EXERCISE:
Copy out each line of the data below in which the string "supported" appears.

Start of THE DATA

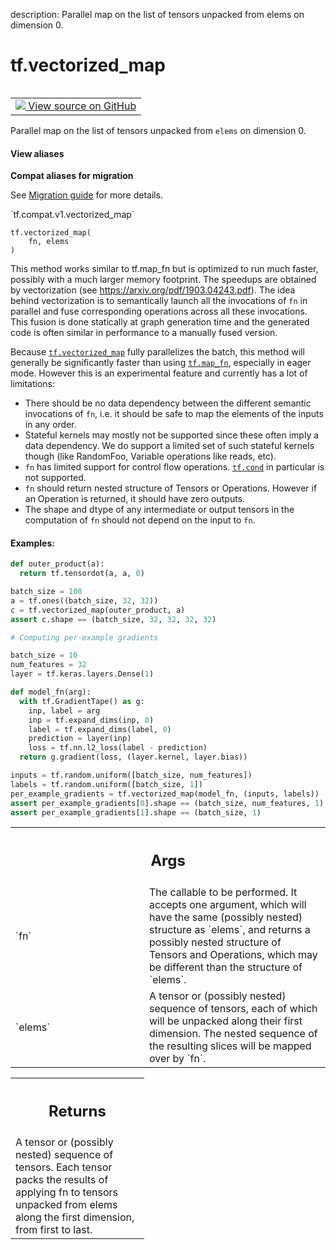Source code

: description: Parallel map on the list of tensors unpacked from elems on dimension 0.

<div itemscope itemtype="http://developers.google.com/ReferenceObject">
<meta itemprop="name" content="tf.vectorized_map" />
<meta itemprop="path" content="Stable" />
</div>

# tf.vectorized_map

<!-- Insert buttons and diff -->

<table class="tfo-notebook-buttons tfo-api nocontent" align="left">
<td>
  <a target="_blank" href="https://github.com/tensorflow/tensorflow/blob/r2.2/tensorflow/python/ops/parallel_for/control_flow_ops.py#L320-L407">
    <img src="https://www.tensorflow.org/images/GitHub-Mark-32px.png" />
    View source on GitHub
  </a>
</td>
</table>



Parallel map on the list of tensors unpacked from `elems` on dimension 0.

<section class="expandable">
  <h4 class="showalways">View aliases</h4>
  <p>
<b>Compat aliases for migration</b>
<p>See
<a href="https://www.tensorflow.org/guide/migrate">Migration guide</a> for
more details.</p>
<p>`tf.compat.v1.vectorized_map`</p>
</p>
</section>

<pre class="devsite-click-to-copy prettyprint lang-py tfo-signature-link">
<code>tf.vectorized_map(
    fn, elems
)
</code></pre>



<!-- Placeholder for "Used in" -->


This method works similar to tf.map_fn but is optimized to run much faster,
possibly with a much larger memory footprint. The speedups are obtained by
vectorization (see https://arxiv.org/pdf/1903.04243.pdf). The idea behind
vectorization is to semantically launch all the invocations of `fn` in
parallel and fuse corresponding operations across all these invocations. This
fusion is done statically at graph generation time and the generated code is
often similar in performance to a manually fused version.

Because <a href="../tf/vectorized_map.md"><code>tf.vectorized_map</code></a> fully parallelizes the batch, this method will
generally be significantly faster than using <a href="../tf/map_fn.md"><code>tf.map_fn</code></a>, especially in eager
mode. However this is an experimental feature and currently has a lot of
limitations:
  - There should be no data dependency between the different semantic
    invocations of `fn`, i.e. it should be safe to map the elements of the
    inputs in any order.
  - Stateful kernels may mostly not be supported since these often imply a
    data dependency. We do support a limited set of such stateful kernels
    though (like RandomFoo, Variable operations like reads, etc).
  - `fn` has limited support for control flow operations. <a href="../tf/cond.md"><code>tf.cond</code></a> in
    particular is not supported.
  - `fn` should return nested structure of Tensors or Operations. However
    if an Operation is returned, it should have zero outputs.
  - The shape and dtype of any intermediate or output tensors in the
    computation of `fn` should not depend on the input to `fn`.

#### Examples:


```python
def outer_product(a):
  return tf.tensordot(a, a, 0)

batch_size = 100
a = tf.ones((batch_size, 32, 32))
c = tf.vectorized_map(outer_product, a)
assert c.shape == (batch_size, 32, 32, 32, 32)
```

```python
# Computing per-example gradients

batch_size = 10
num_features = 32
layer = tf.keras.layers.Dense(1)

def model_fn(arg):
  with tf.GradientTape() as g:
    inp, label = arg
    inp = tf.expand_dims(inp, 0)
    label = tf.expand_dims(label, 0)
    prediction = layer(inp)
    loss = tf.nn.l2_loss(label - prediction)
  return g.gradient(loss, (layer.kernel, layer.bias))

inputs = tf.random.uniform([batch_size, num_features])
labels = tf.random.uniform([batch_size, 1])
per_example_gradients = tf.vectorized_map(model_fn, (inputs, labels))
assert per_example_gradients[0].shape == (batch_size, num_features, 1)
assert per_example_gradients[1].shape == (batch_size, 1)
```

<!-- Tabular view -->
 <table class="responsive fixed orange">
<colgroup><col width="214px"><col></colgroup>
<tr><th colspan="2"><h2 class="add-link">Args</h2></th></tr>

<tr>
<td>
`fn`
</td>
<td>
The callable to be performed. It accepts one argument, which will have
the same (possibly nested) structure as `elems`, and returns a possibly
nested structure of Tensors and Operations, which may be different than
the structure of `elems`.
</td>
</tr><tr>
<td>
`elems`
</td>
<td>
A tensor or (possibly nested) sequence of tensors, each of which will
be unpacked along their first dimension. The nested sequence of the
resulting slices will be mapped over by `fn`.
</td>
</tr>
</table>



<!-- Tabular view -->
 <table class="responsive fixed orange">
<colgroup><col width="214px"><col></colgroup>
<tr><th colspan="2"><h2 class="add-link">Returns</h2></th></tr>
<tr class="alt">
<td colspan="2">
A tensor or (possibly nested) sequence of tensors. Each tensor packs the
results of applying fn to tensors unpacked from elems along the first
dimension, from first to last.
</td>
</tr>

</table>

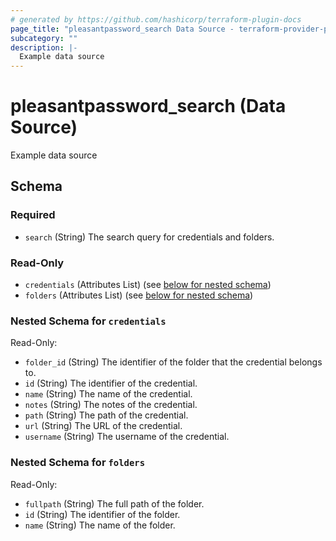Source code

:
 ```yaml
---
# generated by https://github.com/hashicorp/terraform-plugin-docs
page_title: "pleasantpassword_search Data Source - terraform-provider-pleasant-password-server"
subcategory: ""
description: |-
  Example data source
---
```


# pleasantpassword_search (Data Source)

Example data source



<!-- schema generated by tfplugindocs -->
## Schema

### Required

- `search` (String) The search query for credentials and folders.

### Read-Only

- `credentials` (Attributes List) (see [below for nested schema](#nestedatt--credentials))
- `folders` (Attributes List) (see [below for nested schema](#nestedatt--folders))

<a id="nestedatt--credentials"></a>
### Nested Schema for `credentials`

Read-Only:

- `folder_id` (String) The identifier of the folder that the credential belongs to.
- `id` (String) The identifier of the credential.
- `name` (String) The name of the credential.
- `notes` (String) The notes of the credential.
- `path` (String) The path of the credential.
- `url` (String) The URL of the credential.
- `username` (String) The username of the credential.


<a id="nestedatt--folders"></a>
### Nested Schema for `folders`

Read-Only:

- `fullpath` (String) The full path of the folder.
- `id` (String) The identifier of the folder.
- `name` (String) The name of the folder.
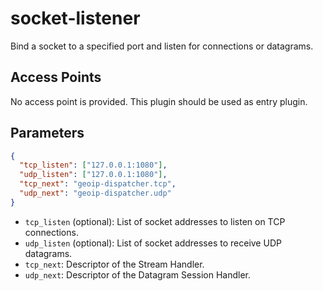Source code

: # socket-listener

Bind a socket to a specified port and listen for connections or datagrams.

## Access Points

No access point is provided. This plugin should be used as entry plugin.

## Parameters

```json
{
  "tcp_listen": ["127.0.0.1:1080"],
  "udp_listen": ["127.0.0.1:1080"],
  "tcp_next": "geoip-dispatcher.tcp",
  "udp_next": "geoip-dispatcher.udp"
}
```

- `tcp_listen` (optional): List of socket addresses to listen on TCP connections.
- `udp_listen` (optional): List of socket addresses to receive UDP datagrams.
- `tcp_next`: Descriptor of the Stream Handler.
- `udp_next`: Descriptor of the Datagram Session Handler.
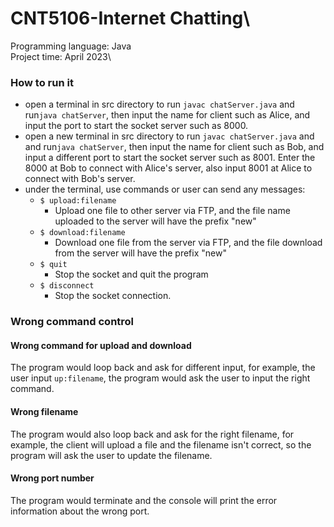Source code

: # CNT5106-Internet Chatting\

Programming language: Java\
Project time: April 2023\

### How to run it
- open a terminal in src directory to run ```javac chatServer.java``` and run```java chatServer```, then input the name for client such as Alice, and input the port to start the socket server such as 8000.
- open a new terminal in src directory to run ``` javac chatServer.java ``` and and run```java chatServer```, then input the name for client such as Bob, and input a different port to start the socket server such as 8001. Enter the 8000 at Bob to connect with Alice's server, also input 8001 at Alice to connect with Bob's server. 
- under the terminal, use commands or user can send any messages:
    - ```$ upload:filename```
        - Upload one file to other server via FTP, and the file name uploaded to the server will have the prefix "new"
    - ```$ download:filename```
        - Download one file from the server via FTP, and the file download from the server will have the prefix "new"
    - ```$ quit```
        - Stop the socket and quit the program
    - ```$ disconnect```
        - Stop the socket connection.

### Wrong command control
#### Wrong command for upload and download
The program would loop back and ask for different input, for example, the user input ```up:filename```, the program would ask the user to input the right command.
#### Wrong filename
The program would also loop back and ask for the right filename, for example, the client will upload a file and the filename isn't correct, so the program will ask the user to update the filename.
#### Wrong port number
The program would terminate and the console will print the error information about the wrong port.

End of THE DATA

ANSWER SPACE:
  - Stateful kernels may mostly not be supported since these often imply a
    particular is not supported.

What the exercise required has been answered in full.